**EXERCISE**
Report every line below that has the string "Johanas" in it.

**AVAILABLE DATA**
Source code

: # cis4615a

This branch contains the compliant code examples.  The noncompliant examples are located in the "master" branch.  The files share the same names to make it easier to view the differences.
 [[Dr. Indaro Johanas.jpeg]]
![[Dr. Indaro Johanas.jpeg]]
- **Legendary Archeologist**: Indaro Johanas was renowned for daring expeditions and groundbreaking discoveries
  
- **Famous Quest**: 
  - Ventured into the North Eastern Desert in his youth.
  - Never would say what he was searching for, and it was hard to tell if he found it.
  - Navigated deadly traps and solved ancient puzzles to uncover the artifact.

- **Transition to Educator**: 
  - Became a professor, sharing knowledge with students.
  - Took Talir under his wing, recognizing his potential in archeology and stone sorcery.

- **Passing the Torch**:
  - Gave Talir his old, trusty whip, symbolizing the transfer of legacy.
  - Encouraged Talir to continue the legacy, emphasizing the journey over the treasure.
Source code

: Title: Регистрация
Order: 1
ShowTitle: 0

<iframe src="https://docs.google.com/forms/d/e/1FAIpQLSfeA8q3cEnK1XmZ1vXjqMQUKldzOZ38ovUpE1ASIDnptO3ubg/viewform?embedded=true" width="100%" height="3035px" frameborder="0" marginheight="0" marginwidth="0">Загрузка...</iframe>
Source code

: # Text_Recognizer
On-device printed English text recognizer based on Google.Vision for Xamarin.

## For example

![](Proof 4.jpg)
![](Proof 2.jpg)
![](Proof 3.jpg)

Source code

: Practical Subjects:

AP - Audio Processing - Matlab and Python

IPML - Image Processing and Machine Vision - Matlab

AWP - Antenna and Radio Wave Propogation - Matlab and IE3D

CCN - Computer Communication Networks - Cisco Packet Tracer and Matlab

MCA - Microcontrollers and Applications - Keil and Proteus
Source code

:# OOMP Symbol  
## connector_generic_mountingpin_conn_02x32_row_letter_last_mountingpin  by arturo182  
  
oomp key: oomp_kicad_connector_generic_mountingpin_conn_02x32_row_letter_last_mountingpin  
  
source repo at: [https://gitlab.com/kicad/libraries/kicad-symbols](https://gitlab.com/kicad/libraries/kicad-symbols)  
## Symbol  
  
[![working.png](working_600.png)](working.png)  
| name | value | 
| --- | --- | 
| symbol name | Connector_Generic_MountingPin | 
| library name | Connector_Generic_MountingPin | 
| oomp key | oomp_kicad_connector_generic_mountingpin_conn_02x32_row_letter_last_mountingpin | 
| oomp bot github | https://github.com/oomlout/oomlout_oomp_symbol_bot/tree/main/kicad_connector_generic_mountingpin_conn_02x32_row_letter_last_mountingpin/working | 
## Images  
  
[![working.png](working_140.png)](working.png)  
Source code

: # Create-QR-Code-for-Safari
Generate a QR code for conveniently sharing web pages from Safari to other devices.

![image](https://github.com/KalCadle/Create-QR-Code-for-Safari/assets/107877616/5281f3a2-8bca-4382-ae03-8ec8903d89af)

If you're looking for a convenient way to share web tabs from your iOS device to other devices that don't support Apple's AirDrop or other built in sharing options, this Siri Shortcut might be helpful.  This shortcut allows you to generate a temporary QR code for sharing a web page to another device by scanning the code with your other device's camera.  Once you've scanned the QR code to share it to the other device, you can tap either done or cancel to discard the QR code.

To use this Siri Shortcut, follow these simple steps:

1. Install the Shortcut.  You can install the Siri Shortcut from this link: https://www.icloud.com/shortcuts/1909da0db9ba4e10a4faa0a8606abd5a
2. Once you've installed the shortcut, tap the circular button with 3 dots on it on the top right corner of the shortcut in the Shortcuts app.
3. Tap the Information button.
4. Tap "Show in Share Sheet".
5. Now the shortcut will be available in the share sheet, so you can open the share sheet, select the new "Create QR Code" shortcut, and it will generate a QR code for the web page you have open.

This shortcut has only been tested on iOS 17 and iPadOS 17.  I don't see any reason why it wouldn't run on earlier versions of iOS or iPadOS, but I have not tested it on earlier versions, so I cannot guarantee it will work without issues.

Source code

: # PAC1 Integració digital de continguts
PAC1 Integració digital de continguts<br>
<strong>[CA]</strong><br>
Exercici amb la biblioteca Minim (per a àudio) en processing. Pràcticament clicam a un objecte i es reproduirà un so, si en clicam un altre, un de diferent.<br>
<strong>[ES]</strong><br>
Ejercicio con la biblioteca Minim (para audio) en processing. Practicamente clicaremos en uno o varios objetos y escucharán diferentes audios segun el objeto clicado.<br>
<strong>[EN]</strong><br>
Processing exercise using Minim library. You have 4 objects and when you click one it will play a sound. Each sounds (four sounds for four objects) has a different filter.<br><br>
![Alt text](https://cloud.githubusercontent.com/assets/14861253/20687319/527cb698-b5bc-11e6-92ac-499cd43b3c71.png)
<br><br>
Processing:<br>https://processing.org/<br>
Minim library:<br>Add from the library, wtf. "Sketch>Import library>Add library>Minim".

**ANSWER BELOW**
 [[Dr. Indaro Johanas.jpeg]]
![[Dr. Indaro Johanas.jpeg]]
- **Legendary Archeologist**: Indaro Johanas was renowned for daring expeditions and groundbreaking discoveries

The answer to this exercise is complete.